Also haben wir es in diesem Sinne mit einem ‚Europa der zwei Geschwin­dig­keiten‘ zu tun.

Nein, es hat nicht mit zwei Geschwin­dig­keiten zu tun, wir starteten mit einem Rückstand. Wir haben die Zeit von 1945 bis 1989 verloren – ich bitte, das zur Kenntnis zu nehmen !  Es spricht sich fröhlich über Demokratie, wenn man sie über sieben Jahrzehnte gehabt hat. Wenn man sie erst knapp 30 Jahre hat, ist das etwas ganz anderes. Die Menschen hier sind weder gescheiter noch dümmer als im Westen, aber alles braucht seine Zeit. Auch die Menta­lität in der ehema­ligen DDR ist anders als in Westdeutschland.

Was müsste vor diesem Hinter­grund geschehen, um die geschei­terte Kommu­ni­kation zwischen Ost und West in Europa zu überwinden ?

Wieder Respekt vorein­ander haben, nicht der einge­bildete Wessi sein, der alles besser weiß – nicht mehr denken :  Andere sind nur rückständig und müssen belehrt werden.
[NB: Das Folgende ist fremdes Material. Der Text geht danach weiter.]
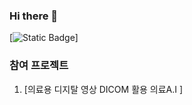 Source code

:### Hi there 👋
[![Static Badge](https://img.shields.io/badge/Email-03C75A?style=flat-square&logo-Naver&logoColor-white)]

### 참여 프로젝트
1. [의료용 디지탈 영상 DICOM 활용 의료A.I ]
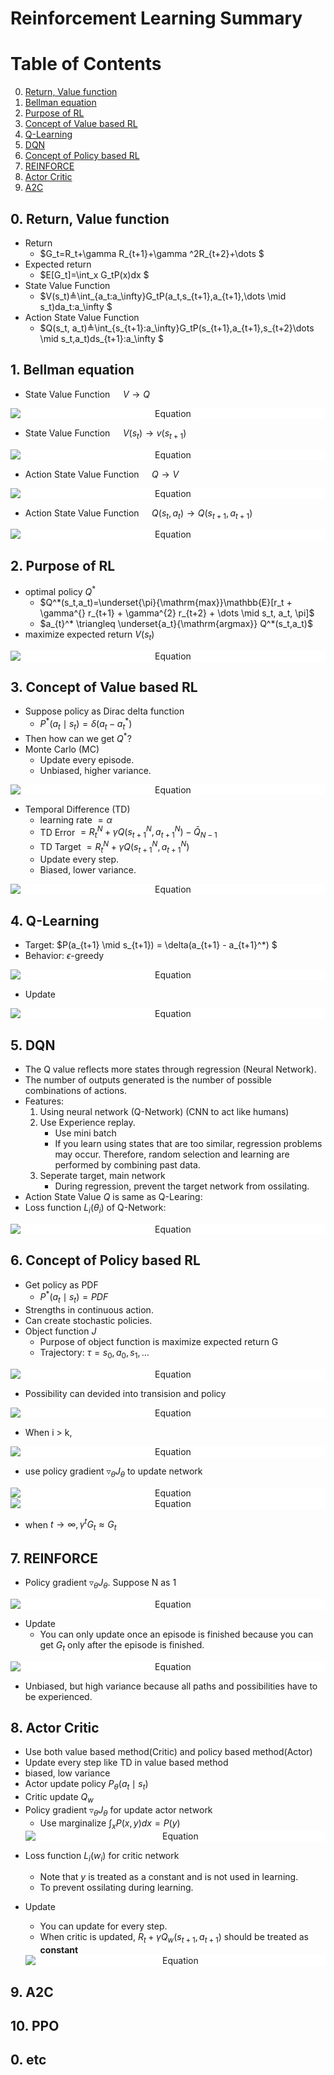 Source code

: # Reinforcement Learning Summary

# Table of Contents
0. [Return, Value function](#0-return-value-function)
1. [Bellman equation](#1-bellman-equation)
2. [Purpose of RL](#2-purpose-of-rl)
3. [Concept of Value based RL](#3-concept-of-value-based-rl)
4. [Q-Learning](#4-q-learning)
5. [DQN](#5-dqn)
6. [Concept of Policy based RL](#6-concept-of-policy-based-rl)
7. [REINFORCE](#7-reinforce)
8. [Actor Critic](#8-actor-critic)
9. [A2C](#9-a2c)

## 0. Return, Value function
- Return
    - $G_t=R_t+\gamma R_{t+1}+\gamma ^2R_{t+2}+\dots $
- Expected return
    - $E[G_t]=\int_x G_tP(x)dx $
- State Value Function
    - $V(s_t)≜\int_{a_t:a_\infty}G_tP(a_t,s_{t+1},a_{t+1},\dots \mid s_t)da_t:a_\infty $
- Action State Value Function
    - $Q(s_t, a_t)≜\int_{s_{t+1}:a_\infty}G_tP(s_{t+1},a_{t+1},s_{t+2}\dots \mid s_t,a_t)ds_{t+1}:a_\infty $

## 1. Bellman equation
- State Value Function $\quad V \rightarrow Q$
<div align="center">
    <img src="./figures/1_1.svg" alt="Equation" style="display: block; margin: 0 auto; background-color: white;">
</div>
<!-- $$\begin{align*}
V(s_t) &\triangleq \int_{a_t:a_\infty}G_tP(a_t,s_{t+1},a_{t+1},\dots \mid s_t)da_t:a_\infty \\
&=\int_{a_t}\int_{s_{t+1}:a_\infty}G_tP(s_{t+1},a_{t+1},\dots \mid s_t,a_t)ds_{t+1}:a_\infty P(a_t \mid s_t)da_t \\
&=\int_{a_t}Q(s_t,a_t) P(a_t \mid s_t)da_t
\end{align*}$$ -->

- State Value Function $\quad V(s_t) \rightarrow v(s_{t+1})$
<div align="center">
    <img src="./figures/1_2.svg" alt="Equation" style="display: block; margin: 0 auto; background-color: white;">
</div>
<!-- $$\begin{align*}
V(s_t) &\triangleq \int_{a_t:a_\infty}G_tP(a_t,s_{t+1},a_{t+1},\dots \mid s_t)da_t:a_\infty \\
&=\int_{a_t:s_{t+1}}\int_{a_{t+1}:a_\infty}(R_t+\gamma G_{t+1})P(a_{t+1},\dots \mid s_t,a_t,s_{t+1})da_{t+1}:a_\infty P(a_t,s_{t+1} \mid s_t)da_t:s_{t+1} \\
&=\int_{a_t:s_{t+1}}(R_t+\gamma V(s_{t+1}))P(a_ts_{t+1} \mid s_t)da_t:s_{t+1}
\end{align*}$$ -->

- Action State Value Function $\quad Q \rightarrow V$
<div align="center">
    <img src="./figures/1_3.svg" alt="Equation" style="display: block; margin: 0 auto; background-color: white;">
</div>
<!-- $$\begin{align*}
Q(s_t, a_t) &\triangleq \int_{s_{t+1}:a_\infty}G_t P(s_{t+1},a_{t+1},s_{t+2}\dots \mid s_t,a_t) ds_{t+1}:a_\infty \\
&= \int_{s_{t+1}} \int_{a_{t+1}:a_\infty} \big( R_t + \gamma G_{t+1} \big) P(a_{t+1} s_{t+2} \dots \mid s_t, a_t, s_{t+1}) da_{t+1}:a_\infty P(s_{t+1} \mid s_t, a_t) ds_{t+1} \\
&= \int_{s_{t+1}} \big( R_t + V(s_{t+1}) \big) P(s_{t+1} \mid s_t, a_t) ds_{t+1} 
\end{align*}$$ -->
    

- Action State Value Function $\quad Q(s_t,a_t) \rightarrow Q(s_{t+1},a_{t+1})$
<div align="center">
    <img src="./figures/1_4.svg" alt="Equation" style="display: block; margin: 0 auto; background-color: white;">
</div>
<!-- $$\begin{align*}
Q(s_t, a_t) &\triangleq \int_{s_{t+1}:a_\infty}G_t P(s_{t+1},a_{t+1},s_{t+2}\dots \mid s_t,a_t) ds_{t+1}:a_\infty \\
&= \int_{s_{t+1} a_{t+1}} \int_{s_{t+2}:a_\infty} \big( R_t + \gamma G_{t+1} \big) P(s_{t+2} \dots \mid s_t, a_t, s_{t+1}, a_{t+1}) ds_{t+2}:a_\infty P(s_{t+1}, a_{t+1} \mid s_t, a_t) ds_{t+1} a_{t+1} \\
&= \int_{s_{t+1} a_{t+1}} \big( R_t + \gamma Q(s_{t+1}, a_{t+1}) \big) P(s_{t+1}, a_{t+1} \mid s_t, a_t) ds_{t+1} da_{t+1} \\
&= \int_{s_{t+1} a_{t+1}} \big( R_t + \gamma Q(s_{t+1}, a_{t+1}) \big) P(s_{t+1} \mid s_t, a_t) P(a_{t+1} \mid s_{t+1}) ds_{t+1} a_{t+1}
\end{align*}$$ -->

## 2. Purpose of RL
- optimal policy $Q^*$
    - $Q^*(s_t,a_t)=\underset{\pi}{\mathrm{max}}\mathbb{E}[r_t + \gamma^{} r_{t+1} + \gamma^{2} r_{t+2} + \dots \mid s_t, a_t, \pi]$
    - $a_{t}^* \triangleq \underset{a_t}{\mathrm{argmax}} Q^*(s_t,a_t)$
- maximize expected return $V(s_t)$
<div align="center">
    <img src="./figures/2_1.svg" alt="Equation" style="display: block; margin: 0 auto; background-color: white;">
</div>
<!-- $$\begin{align*}
\mathrm{argmax} V(s_t) &= \mathrm{argmax} \int_{a_t} Q(s_t,a_t) P(a_t \mid s_t)da_t \\
&= \mathrm{argmax} \int_{a_t}Q^*(s_t,a_t) P(a_t \mid s_t)da_t
\end{align*}$$ -->

## 3. Concept of Value based RL
- Suppose policy as Dirac delta function
    - $P^* (a_t \mid s_t) = \delta (a_t - a_t^*)$
- Then how can we get $Q^*$?
- Monte Carlo (MC)
    - Update every episode.
    - Unbiased, higher variance.
<div align="center">
    <img src="./figures/3_1.svg" alt="Equation" style="display: block; margin: 0 auto; background-color: white;">
</div>
<!-- $$\begin{align*}
Q(s_t, a_t) \approx \frac{1}{N} \sum_{i=1}^NG_t^{(i)}
\end{align*}$$ -->

- Temporal Difference (TD)
    - learning rate $=\alpha$
    - TD Error $= R_t^N+\gamma Q(s_{t+1}^N, a_{t+1}^N) - \bar{Q}_{N-1}$
    - TD Target $= R_t^N+\gamma Q(s_{t+1}^N, a_{t+1}^N)$
    - Update every step.
    - Biased, lower variance.
<div align="center">
    <img src="./figures/3_2.svg" alt="Equation" style="display: block; margin: 0 auto; background-color: white;">
</div>
<!-- $$\begin{align*}
Q(s_t, a_t) &\approx \frac{1}{N} \sum_{i=1}^N (R_t^N + \gamma Q(s_{t+1}^N, a_{t+1}^N)) \triangleq \bar{Q}_{N} \\
&= \frac{1}{N} ((N-1) \bar{Q}_{N-1} + R_t^N + \gamma Q(s_{t+1}^N, a_{t+1}^N)) \\
&= \bar{Q}_{N-1} + \frac{1}{N} (R_t^N+ \gamma Q(s_{t+1}^N, a_{t+1}^N) - \bar{Q}_{N-1}) \\
\therefore \bar{Q}_{N} &= (1- \alpha ) \bar{Q}_{N-1} + \alpha (R_t^N + \gamma Q(s_{t+1}^N, a_{t+1}^N)) \\
\end{align*}$$ -->

## 4. Q-Learning
- Target: $P(a_{t+1} \mid s_{t+1}) = \delta(a_{t+1} - a_{t+1}^*) $
- Behavior: $\epsilon$-greedy
<div align="center">
    <img src="./figures/4_1.svg" alt="Equation" style="display: block; margin: 0 auto; background-color: white;">
</div>

<!-- $$\begin{align*}
Q(s_t, a_t) &= \int_{s_{t+1} a_{t+1}} \big( R_t + \gamma Q(s_{t+1}, a_{t+1}) \big) P(s_{t+1} \mid s_t, a_t) P(a_{t+1} \mid s_{t+1}) ds_{t+1} a_{t+1} \\
&= \int_{s_{t+1} a_{t+1}} \big( R_t + \gamma Q(s_{t+1}, a_{t+1}) \big) P(s_{t+1} \mid s_t, a_t) \delta(a_{t+1} - a_{t+1}^*) ds_{t+1} a_{t+1} \\
&= \int_{s_{t+1}} \big( R_t + \gamma Q(s_{t+1}, a_{t+1}^*) \big) P(s_{t+1} \mid s_t, a_t) ds_{t+1} \\
&= \int_{s_{t+1}} \big( R_t + \gamma \max _{a_{t+1}} Q(s_{t+1}, a_{t+1}) \big) P(s_{t+1} \mid s_t, a_t) ds_{t+1} \\
&= \frac{1}{N}\sum_{i=1}^N ( R_t^N + \gamma \max _{a_{t+1}} Q(s_{t+1}, a_{t+1}) \big) \\
Q^*(s, a) &= \mathbb{E}_{s' \sim \epsilon } [r + \gamma \max _{a'} Q^*(s', a') \mid s, a] \qquad Q_i \rightarrow Q^*  \ when \ i \rightarrow \infty \\
\end{align*}$$ -->

- Update
<div align="center">
    <img src="./figures/4_2.svg" alt="Equation" style="display: block; margin: 0 auto; background-color: white;">
</div>
<!-- $$\begin{align*}
\bar{Q}_{N} \leftarrow (1- \alpha ) \bar{Q}_{N-1} + \alpha (R_t^N + \gamma \max _{a_{t+1}} Q(s_{t+1}^N, a_{t+1}^N) \big )
\end{align*}$$ -->

## 5. DQN
- The Q value reflects more states through regression (Neural Network).
- The number of outputs generated is the number of possible combinations of actions.
- Features:
    1. Using neural network (Q-Network) (CNN to act like humans)
    2. Use Experience replay.
        - Use mini batch
        - If you learn using states that are too similar, regression problems may occur. Therefore, random selection and learning are performed by combining past data.
    3. Seperate target, main network
        - During regression, prevent the target network from ossilating.
- Action State Value $Q$ is same as Q-Learing:
- Loss function $L_i(\theta _i)$ of Q-Network:
<div align="center">
  <img src="./figures/5_1.svg" alt="Equation" style="display: block; margin: 0 auto; background-color: white;">
</div>
<!-- $$\begin{align*}
L_i(\theta _i) &=  \mathbb{E}_{s,a \sim p(\cdot) } [y_i - Q(s , a ; \theta _i)] \\
y_i &= \mathbb{E}_{s' \sim \epsilon } [r + \gamma \max _{a'} Q(s', a' ; \theta _{i-1}) \mid s, a] \\
{\triangledown}_{\theta _i} L_i(\theta _i) &= \mathbb{E}_{s,a \sim p(\cdot) ; s' \sim \epsilon} [(r + \gamma \max _{a'} Q(s', a' ; \theta _{i-1})-Q(s,a;\theta_i)){\triangledown}_{\theta _i} Q(s , a ; \theta_i )] \\
\end{align*}$$ -->

## 6. Concept of Policy based RL
- Get policy as PDF
    - $P^* (a_t \mid s_t) = PDF$
- Strengths in continuous action.
- Can create stochastic policies.
- Object function $J$ 
    - Purpose of object function is maximize expected return G
    - Trajectory: $\tau = {s_0, a_0, s_1, \dots}$
<div align="center">
  <img src="./figures/6_1.svg" alt="Equation" style="display: block; margin: 0 auto; background-color: white;">
</div>
<!-- $$\begin{align*}
J &\triangleq \mathbb{E}[G_0] \\
&=\int_\tau G_0 \ P(\tau) \ d\tau \\
J_\theta&=\int_\tau G_0 \ P_\theta(\tau) \ d\tau \\
\end{align*}$$ -->

- Possibility can devided into transision and policy
<div align="center">
  <img src="./figures/6_2.svg" alt="Equation" style="display: block; margin: 0 auto; background-color: white;">
</div>
<!-- $$\begin{align*}
{P_\theta(\tau)} &= {P_\theta(s_0, a_0, s_1, \dots)} \\
&= P(s_0)P_\theta(a_0, s_1, \dots \mid s_0) \\
&= P(s_0)P_\theta(a_0 \mid s_0)P_\theta(a_0, s_1, \dots \mid s_0, a_0) \\
&= P(s_0)P_\theta(a_0 \mid s_0)P(s_1 \mid s_0,a_0) P_\theta(a_ 1\mid s_0,a_0,s_1) \dots \\
&= P(s_0)P_\theta(a_0 \mid s_0)P(s_1 \mid s_0,a_0) P_\theta(a_ 1\mid s_0) \dots \\
&= transision \times policy \times transision \times policy \times \dots \\
{\triangledown}_{\theta} \ln{P_\theta(\tau)} &= \sum_{t=0}^{\infty}{{\triangledown}_{\theta} \ln{P_\theta (a_t \mid s_t)} }\\
\end{align*}$$ -->

- When i > k,
<div align="center">
  <img src="./figures/6_3.svg" alt="Equation" style="display: block; margin: 0 auto; background-color: white;">
</div>
<!-- $$\begin{align*}
P_\theta(\tau) &= P_\theta(a_i \mid \tau_{-a_i})P(\tau_{-a_i}) \\
&= P_\theta(a_i \mid s_i)P(\tau_{-a_i}) \\
\int_\tau R_k {\triangledown}_{\theta} \ln{P_\theta (a_i \mid s_i)} \ P_\theta(\tau)d\tau &= \int_\tau R_k {\triangledown}_{\theta} \ln{P_\theta (a_i \mid s_i)} \ P_\theta(a_i \mid s_i)P(\tau_{-a_i}) d\tau \\
&= \int_{\tau_{-a_i}} R_k \int_{a_i} {\triangledown}_{\theta} \ln{P_\theta (a_i \mid s_i)} \ P_\theta(a_i \mid s_i)da_i P(\tau_{-a_i})d\tau_{-a_i} \\
&= \int_{\tau_{-a_i}} R_k \int_{a_i} {\triangledown}_{\theta} P_\theta(a_i \mid s_i)da_i P(\tau_{-a_i})d\tau_{-a_i} \\
&= \int_{\tau_{-a_i}} R_k {\triangledown}_{\theta} \int_{a_i} P_\theta(a_i \mid s_i)da_i P(\tau_{-a_i})d\tau_{-a_i} \\
&= \int_{\tau_{-a_i}} R_k {\triangledown}_{\theta} P(\tau_{-a_i})d\tau_{-a_i} \\
&= 0 \\
\end{align*}$$ -->

- use policy gradient $\triangledown_\theta J_\theta$ to update network
<div align="center">
  <img src="./figures/6_4.svg" alt="Equation" style="display: block; margin: 0 auto; background-color: white;">
</div>
<!-- $$\begin{align*}
\theta \leftarrow \theta + \alpha{\triangledown}_{\theta} J_\theta
\end{align*}$$ -->

<div align="center">
  <img src="./figures/6_5.svg" alt="Equation" style="display: block; margin: 0 auto; background-color: white;">
</div>
<!-- $$\begin{align*}
{\triangledown}_{\theta} J_\theta &\triangleq \frac{\partial J_\theta}{\partial \theta} \\
&={\triangledown}_{\theta}\int_\tau G_0 \ P_\theta(\tau)d\tau \\
&=\int_\tau G_0 \ {\triangledown}_{\theta} \ P_\theta(\tau)d\tau \\
&=\int_\tau G_0 \ {\triangledown}_{\theta} \ \ln{P_\theta(\tau)} \ P_\theta(\tau)d\tau \\
&=\int_\tau (R_0 + \gamma R_1 + \gamma^2 R_2 \dots) \ ({\triangledown}_{\theta} \ln{P_\theta (a_0 \mid s_0)} + {\triangledown}_{\theta} \ln{P_\theta (a_1 \mid s_1)}+\dots) \ P_\theta(\tau)d\tau \\
&=\int_\tau \sum_{t=0}^{\infty} \ ({\triangledown}_{\theta} \ln{P_\theta (a_t \mid s_t)} \times (\sum_{k=t}^{\infty}{\gamma ^k R_k}) ) \ P_\theta(\tau)d\tau \\
&=\int_\tau \sum_{t=0}^{\infty} \ ({\triangledown}_{\theta} \ln{P_\theta (a_t \mid s_t)} \times (\sum_{k=t}^{\infty}{\gamma ^t \gamma ^{k-t} R_k}) ) \ P_\theta(\tau)d\tau \\
&=\int_\tau \sum_{t=0}^{\infty} \ ({\triangledown}_{\theta} \ln{P_\theta (a_t \mid s_t)} \times ({\gamma ^t G_t}) ) \ P_\theta(\tau)d\tau \\
&\approx \int_\tau \sum_{t=0}^{\infty} \ ({\triangledown}_{\theta} \ln{P_\theta (a_t \mid s_t)} \times G_t ) \ P_\theta(\tau)d\tau \\
\end{align*}$$ -->

- when $t \rightarrow \infty , {\gamma ^t G_t} \approx {G_t}$

## 7. REINFORCE
- Policy gradient $\triangledown_\theta J_\theta$. Suppose N as 1
<div align="center">
  <img src="./figures/7_1.svg" alt="Equation" style="display: block; margin: 0 auto; background-color: white;">
</div>

<!-- $$\begin{align*}
{\triangledown}_{\theta} J_\theta &\approx \int_\tau \sum_{t=0}^{\infty} \ ({\triangledown}_{\theta} \ln{P_\theta (a_t \mid s_t)} \ G_t ) \ P_\theta(\tau)d\tau \\
&\approx \frac{1}{N}\sum_{}^{N} \sum_{t=0}^{\infty} \ ({\triangledown}_{\theta} \ln{P_\theta (a_t \mid s_t)} \ G_t ) \\
&\approx \sum_{t=0}^{\infty} \ ({\triangledown}_{\theta} \ln{P_\theta (a_t \mid s_t)} \ G_t ) \\
\end{align*}$$ -->

- Update
    - You can only update once an episode is finished because you can get $G_t$ only after the episode is finished.
<div align="center">
  <img src="./figures/7_2.svg" alt="Equation" style="display: block; margin: 0 auto; background-color: white;">
</div>
<!-- $$\begin{align*}
\theta &\leftarrow \theta + \alpha {\triangledown}_{\theta} J_\theta\\
&\leftarrow \theta + \alpha \sum_{t=0}^{\infty} \ {\triangledown}_{\theta} \ln{P_\theta (a_t \mid s_t)} \ G_t \\
\end{align*}$$ -->

- Unbiased, but high variance because all paths and possibilities have to be experienced.

## 8. Actor Critic
- Use both value based method(Critic) and policy based method(Actor)
- Update every step like TD in value based method
- biased, low variance
- Actor update policy $P_\theta (a_t \mid s_t)$
- Critic update $Q_w$
- Policy gradient $\triangledown_\theta J_\theta$ for update actor network
    - Use marginalize $\int_{x} P(x,y)dx = P(y)$
    <div align="center">
        <img src="./figures/8_1.svg" alt="Equation" style="display: block; margin: 0 auto; background-color: white;">
    </div>
<!-- $$\begin{align*}
{\triangledown}_{\theta} J_\theta &\approx \int_\tau \sum_{t=0}^{\infty} \ {\triangledown}_{\theta} \ln{P_\theta (a_t \mid s_t)} G_t \ P_\theta(\tau)d\tau \\
&= \sum_{t=0}^{\infty} \int_\tau \ {\triangledown}_{\theta} \ln{P_\theta (a_t \mid s_t)} G_t \ P_\theta(\tau)d\tau \\
&= \sum_{t=0}^{\infty} \int_{s_0,a_0,\dots s_t,a_t} \ {\triangledown}_{\theta} \ln{P_\theta (a_t \mid s_t)} \int_{s_{t+1}, a_{t+1}, \dots} G_t \ P_\theta(s_{t+1}, a_{t+1}, \dots \mid s_t,a_t)ds_{t+1}, a_{t+1}, \dots P(s_0,a_0,\dots ,s_t,a_t) ds_0, a_0, \dots ,s_t,a_t\\
&= \sum_{t=0}^{\infty} \int_{s_0,a_0,\dots s_t,a_t} \ {\triangledown}_{\theta} \ln{P_\theta (a_t \mid s_t)} Q(s_t, a_t) P(s_0,a_0,\dots ,s_t,a_t) ds_0, a_0, \dots ,s_t,a_t \\
&= \sum_{t=0}^{\infty} \int_{s_t,a_t} \ {\triangledown}_{\theta} \ln{P_\theta (a_t \mid s_t)} Q(s_t, a_t) P(s_t,a_t) ds_t, a_t  \qquad \qquad (marginalize)\\
&\approx \mathbb{E}_{P}[{\triangledown}_{\theta} \ln{P_\theta (a_t \mid s_t)} Q(s_t, a_t)]\\
\end{align*}$$ -->

- Loss function $L_i(w_i)$ for critic network
    - Note that $y$ is treated as a constant and is not used in learning.
    - To prevent ossilating during learning.

- Update
    - You can update for every step.
    - When critic is updated, $R_t + \gamma Q_w(s_{t+1}, a_{t+1})$ should be treated as __constant__
    <div align="center">
        <img src="./figures/8_2.svg" alt="Equation" style="display: block; margin: 0 auto; background-color: white;">
    </div>
<!-- $$\begin{align*}
Actor \quad
\theta &\leftarrow \theta + \alpha {\triangledown}_{\theta} J_\theta\\
&\leftarrow \theta + \alpha {\triangledown}_{\theta} \ln{P_\theta (a_t \mid s_t)} Q(s_t, a_t) \\
Critic \quad
w &\leftarrow w + \beta {\triangledown}_{w} L_w\\
&\leftarrow w + \beta (R_t + \gamma Q_w(s_{t+1}, a_{t+1})-Q_w(s_t,a_t)){\triangledown}_{w_i} Q_w(s_t , a_t )\\
\end{align*}$$ -->


## 9. A2C
## 10. PPO

## 0. etc


<!--
<div align="center">
  <img src="./figures/?.svg" alt="Equation" style="display: block; margin: 0 auto; background-color: white;">
</div>
-->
Wie blickt denn in der anderen Richtung gegen­wärtig die tsche­chische Öffent­lichkeit auf die deutsche Politik ?

Manchmal etwas erstaunt, an und für sich mit gewissen Sympa­thien. Die Kanzlerin wurde sehr bewundert – nachdem sie die Flücht­linge aufge­nommen hat, wurden die Leute skepti­scher. Das Verhältnis ist zurzeit aber, Gott sei Dank, hervorragend.

Weniger hervor­ragend sind die Bezie­hungen der EU zu Russland. Wie nehmen Sie – auch in Tsche­chien – die versuchte Einfluss­nahme des Kremls auf die europäische Politik wahr ?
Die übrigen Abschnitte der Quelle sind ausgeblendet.